Lisez dans mes pensées… à vos risques et périls !
3 avr 07
L’écrivain : David Cooper
Né à Cape Town (Afrique du Sud). Études de médecine. De 1962 à 1966 a dirigé, à Londres, l’unité « expérimentale » pour schizophrènes appelée « Pavillon 21″ où, avec R.D. Laing et A. Esterson, il s’est attaché à développer une psychiatrie dont le projet contestataire est illustré par ce terme même d’anti-psychiatrie.
David Cooper sur Wikipédia : fr.wikipedia.org/wiki/David_Cooper
Le livre : Psychiatrie et anti-psychiatrie
Editions Seuil, février 1978
Collection : Points-Essais
187 pages
Traduit de l’anglais par Michel Braudeau
Extrait de la préface :
Ce que j’ai essayé de faire dans ce livre, c’est de regarder, dans son contexte humain réel, l’individu qu’on a étiqueté « schizophrène », de rechercher comment cette étiquette lui a été donnée, par qui elle a été posée, et ce que cela signifie, à la fois pour celui qui l’a posée et pour celui qui l’a reçue.
Si l’on doit parler de violence en psychiatrie, c’est de la violence subtile et masquée que les autres, les « hommes normaux », exercent sur ceux qu’on a baptisés fous. Dans la mesure où la psychiatrie représente les intérêts, ou les prétendus intérêts des hommes normaux, nous pouvons constater qu’en fait la violence en psychiatrie est au premier chef violence de la psychiatrie.

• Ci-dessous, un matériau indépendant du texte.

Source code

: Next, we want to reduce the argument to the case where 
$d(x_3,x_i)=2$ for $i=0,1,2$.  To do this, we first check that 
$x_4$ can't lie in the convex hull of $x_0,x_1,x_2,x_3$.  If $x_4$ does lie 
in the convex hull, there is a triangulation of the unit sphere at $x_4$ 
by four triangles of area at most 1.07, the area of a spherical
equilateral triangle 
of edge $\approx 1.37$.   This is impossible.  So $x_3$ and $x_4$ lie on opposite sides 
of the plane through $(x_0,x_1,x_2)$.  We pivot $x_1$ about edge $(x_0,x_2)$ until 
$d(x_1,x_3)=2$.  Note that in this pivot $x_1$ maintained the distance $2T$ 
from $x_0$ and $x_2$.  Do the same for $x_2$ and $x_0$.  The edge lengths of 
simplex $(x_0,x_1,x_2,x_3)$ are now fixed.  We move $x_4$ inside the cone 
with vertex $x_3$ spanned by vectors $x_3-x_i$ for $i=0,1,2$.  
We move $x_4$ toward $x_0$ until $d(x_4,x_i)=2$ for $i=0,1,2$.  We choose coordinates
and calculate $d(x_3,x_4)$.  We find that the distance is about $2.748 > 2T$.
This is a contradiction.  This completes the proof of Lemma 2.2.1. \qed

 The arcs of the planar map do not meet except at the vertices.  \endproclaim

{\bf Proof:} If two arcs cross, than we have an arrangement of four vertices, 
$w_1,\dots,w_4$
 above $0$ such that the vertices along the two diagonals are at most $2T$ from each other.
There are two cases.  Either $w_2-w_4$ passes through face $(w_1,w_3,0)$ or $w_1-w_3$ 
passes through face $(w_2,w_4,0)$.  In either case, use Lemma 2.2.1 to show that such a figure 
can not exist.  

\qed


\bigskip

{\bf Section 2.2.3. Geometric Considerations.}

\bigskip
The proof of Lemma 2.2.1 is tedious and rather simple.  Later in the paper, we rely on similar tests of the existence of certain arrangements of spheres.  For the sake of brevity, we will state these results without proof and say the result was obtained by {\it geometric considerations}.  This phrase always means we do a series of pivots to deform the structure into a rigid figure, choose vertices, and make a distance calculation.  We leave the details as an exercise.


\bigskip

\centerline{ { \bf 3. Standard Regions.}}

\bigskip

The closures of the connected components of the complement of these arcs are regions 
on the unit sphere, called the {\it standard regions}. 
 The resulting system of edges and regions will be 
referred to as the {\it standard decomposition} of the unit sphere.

3 réactions pour "[David Cooper] Psychiatrie et anti-psychiatrie"
Dans le cadre procédurier, je vous fais part de ce qui relève du domaine psychiatrique pour moi et qui reste un objet de controverse, c’est une polémique qui est invoquée lors de mon service militaire effectué en France d’octobre 73 à mars 75, le domaine afflictif, qui ne se lit que pour lui-même a fait l’objet d’un procès intenté contre l’État français sur ses propres deniers. Mais l’État jouis d’un trop grand arsenal juridique, on ne peut lutter. Dans une perspective d’explications, je vous écris sur l’assise de cette procédure et sur la santé mentale puisque c’est celle ci qui a été invoqué durant mon temps effectif, j’ai constaté que l’Armée n’apporte aucune attention à la conjoncture, qu’elle signale que moi même je n’ai apporté rien de neuf. Pourtant, j’estime que quand ma logique professionnelle s’en est trouver bloquée, c’et du neuf que l’État ne prend pas en compte. On évalue mal par ailleurs la dangerosité des médicaments et les pratiques
frontières d’une telle psychiatrie qui semblent se confiner à la fois à un monde carcéral et médical.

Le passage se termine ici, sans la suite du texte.